Here’s how we do it: Santa stuffs the stockings, and those are looked at immediately upon waking up. The kids play with the things in their stockings. We make coffee. We talk. We make some breakfast. Then, someone opens a present. The recipient then has all the time he or she wants to peruse that gift. If you got a book, go ahead and read some of it. If you got some clothes, go upstairs and try them on and see how they look. If you got a toy, play with it as much as you want. Sometimes the kids are ready to open another present, and they will, but we try really hard to make each gift massively awesome (I am so, so, so against gifts for the sake of gifts), and often an hour or more will go by before another gift is opened. I have it on good authority from the Big Man at the North Pole that some trains will be in the stockings, including some long-coveted battery-operated ones, so I could conceivably foresee the entire morning going by before we get to any actual presents. Which is fine by me.
The first thing this does is make Christmas very peaceful. I have been at Christmases where it’s a frenzied present-opening free-for-all, and maybe that’s fun and happily chaotic for some people, but it made me kind of crazy. You couldn’t see what anyone got and you barely had time to see what was in your own box before you had something else thrown at you. And you usually miss the reaction of the person opening your own gift to them, which is more than half the fun, as far as I’m concerned.
Slow present opening also makes the day last longer. When Henry was littler, there were Christmases where we didn’t even get around to opening up all the presents on the 25th. (Now he’s more aware of what’s left under the tree.) So you don’t get that 10:00 a.m. letdown where suddenly everything is over and you’re tired and you feel like there’s something else you’re supposed to be doing but you’re not sure what it is (shopping for next Christmas?).
And, best of all, with Slow Christmas you don’t have to get nearly as many presents. With our family of five, two or three per person is just fine (I’m counting wrapped presents here, post-stocking). (That’s fifteen new things in our house! That’s a lot of things!) It was two years ago that I started to get very, very edgy about the amount of objects that were about to come in to the house because of the holidays, and I am still hyper-aware of the number of things we’re adding to the house. I haven’t bought many presents this year, and I’m still a little worried about where we’ll put everything. (I’m sorry to tell you that I maybe went just a little bit overboard because of not having to buy presents for anyone in the extended family. But I will also say that I haven’t done the official wrap-’em-up tally, and if there’s overage, I have no problem saving some things for birthdays next year.)
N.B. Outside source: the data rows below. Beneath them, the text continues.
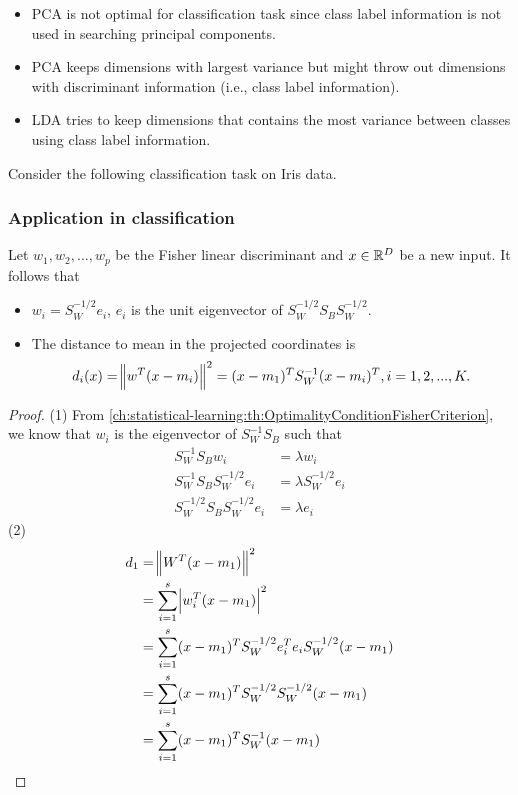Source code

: \begin{refsection}
\begin{remark}
	\begin{itemize}
		\item PCA is not optimal for classification task since class label information is not used in searching principal components.
		\item PCA keeps dimensions with largest variance but might throw out dimensions with discriminant information (i.e., class label information).
		\item LDA tries to keep dimensions that contains the most variance between classes using class label information.
	\end{itemize}	
\end{remark}


\begin{example}
	Consider the following classification task on Iris data. 
	
	
\end{example}

\subsubsection{Application in classification}
\begin{lemma}
	Let $w_1,w_2,...,w_p$ be the Fisher linear discriminant and $x\in\mathbb{R}^D$ be a new input.	It follows that
	\begin{itemize}
		\item $w_i = S_W^{-1/2}e_i$, $e_i$ is the unit eigenvector of $S_W^{-1/2}S_BS_W^{-1/2}$.
		\item  The distance to mean in the projected coordinates is
		$$d_i(x) = \norm{w^T(x - m_i)}^2 = (x-m_1)^TS_W^{-1}(x-m_i)^T, i=1,2,...,K.$$
	\end{itemize}	
\end{lemma}
\begin{proof}
	(1)	From \autoref{ch:statistical-learning:th:OptimalityConditionFisherCriterion}, we know that $w_i$ is the eigenvector of $S_W^{-1}S_B$ such that
	\begin{align*}
	S_W^{-1}S_B w_i &= \lambda w_i \\
	S_W^{-1}S_B S_W^{-1/2}e_i &= \lambda S_W^{-1/2}e_i \\
	S_W^{-1/2}S_B S_W^{-1/2}e_i &= \lambda e_i 
	\end{align*}
	(2) 
	\begin{align*}
	d_1 &= \norm{W^T(x - m_1)}^2 \\
	&= \sum_{i=1}^s \abs{w_i^T(x-m_1)}^2 \\
	&= \sum_{i=1}^s(x-m_1)^TS_W^{-1/2}e^T_ie_iS_W^{-1/2}(x-m_1) \\
	&= \sum_{i=1}^s(x-m_1)^TS_W^{-1/2}S_W^{-1/2}(x-m_1) \\
	&= \sum_{i=1}^s(x-m_1)^TS_W^{-1}(x-m_1) 
	\end{align*}
\end{proof}



\end{refsection}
Best. Christmas. Plan. Ever.
This was the Christmas-day management strategy I came to embrace as an adult, but before I was married. I liked to take my time and relax at my parents’ house on Christmas day; no rush to get through all the stuff. But now that I have a husband and child, and family all local, Christmas is total [merry] chaos. We’re racing around town, sometimes separately, to spend time with both our families.
We realized that this year, Sam is going to be more aware of his gifts, and it’ll be harder to tear him away to go visit all his relatives. Maybe we should institute a Slow Boxing Day instead…
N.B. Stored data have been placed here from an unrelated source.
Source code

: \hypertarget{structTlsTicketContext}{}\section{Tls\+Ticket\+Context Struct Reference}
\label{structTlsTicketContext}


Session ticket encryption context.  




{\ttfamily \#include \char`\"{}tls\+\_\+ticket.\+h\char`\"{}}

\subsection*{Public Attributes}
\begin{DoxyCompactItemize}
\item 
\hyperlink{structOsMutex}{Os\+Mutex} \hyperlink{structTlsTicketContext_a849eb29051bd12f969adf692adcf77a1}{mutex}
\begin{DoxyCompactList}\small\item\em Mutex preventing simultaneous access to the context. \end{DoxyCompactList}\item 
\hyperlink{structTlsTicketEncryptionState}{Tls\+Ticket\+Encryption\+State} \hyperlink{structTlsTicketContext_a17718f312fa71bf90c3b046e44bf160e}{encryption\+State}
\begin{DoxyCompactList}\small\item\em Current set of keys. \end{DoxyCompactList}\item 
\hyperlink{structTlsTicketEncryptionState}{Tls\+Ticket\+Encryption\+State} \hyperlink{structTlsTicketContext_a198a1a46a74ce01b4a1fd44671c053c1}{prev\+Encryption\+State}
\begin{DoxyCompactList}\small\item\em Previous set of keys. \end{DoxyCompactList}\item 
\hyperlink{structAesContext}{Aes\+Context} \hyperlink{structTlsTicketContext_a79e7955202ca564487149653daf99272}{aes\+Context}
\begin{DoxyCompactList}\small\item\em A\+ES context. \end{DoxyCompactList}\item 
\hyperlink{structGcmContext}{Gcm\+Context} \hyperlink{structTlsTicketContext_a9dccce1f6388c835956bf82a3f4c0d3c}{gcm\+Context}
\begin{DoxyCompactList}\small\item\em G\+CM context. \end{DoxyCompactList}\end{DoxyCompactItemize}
I think I would totally spread it out over three days. Why not have him open a gift or two on Christmas Eve, do all the family craziness on Christmas, and then finish up the at-home gifts on Thursday?
I totally agree with this– I think it also is a good way to really drive home that Christmas is about giving, not getting, because kids are encouraged to sit and really pay attention to other people receiving their gifts. In Erik’s family they would all unwrap like crazy at the same time as fast as they could so that present opening was over in about 15 minutes flat- it’s taken him a little time to adjust to the way that we pass out the gifts one at a time and focus on the person unwrapping it but I think he’s OK with it now. It’s good to start this up front with kids probably because if you started out the crazy, fast way it would be hard for them to get used to the slow way!
This is amazing. I am doing this next year. If haven’t already I would reserve slowchristmas.com.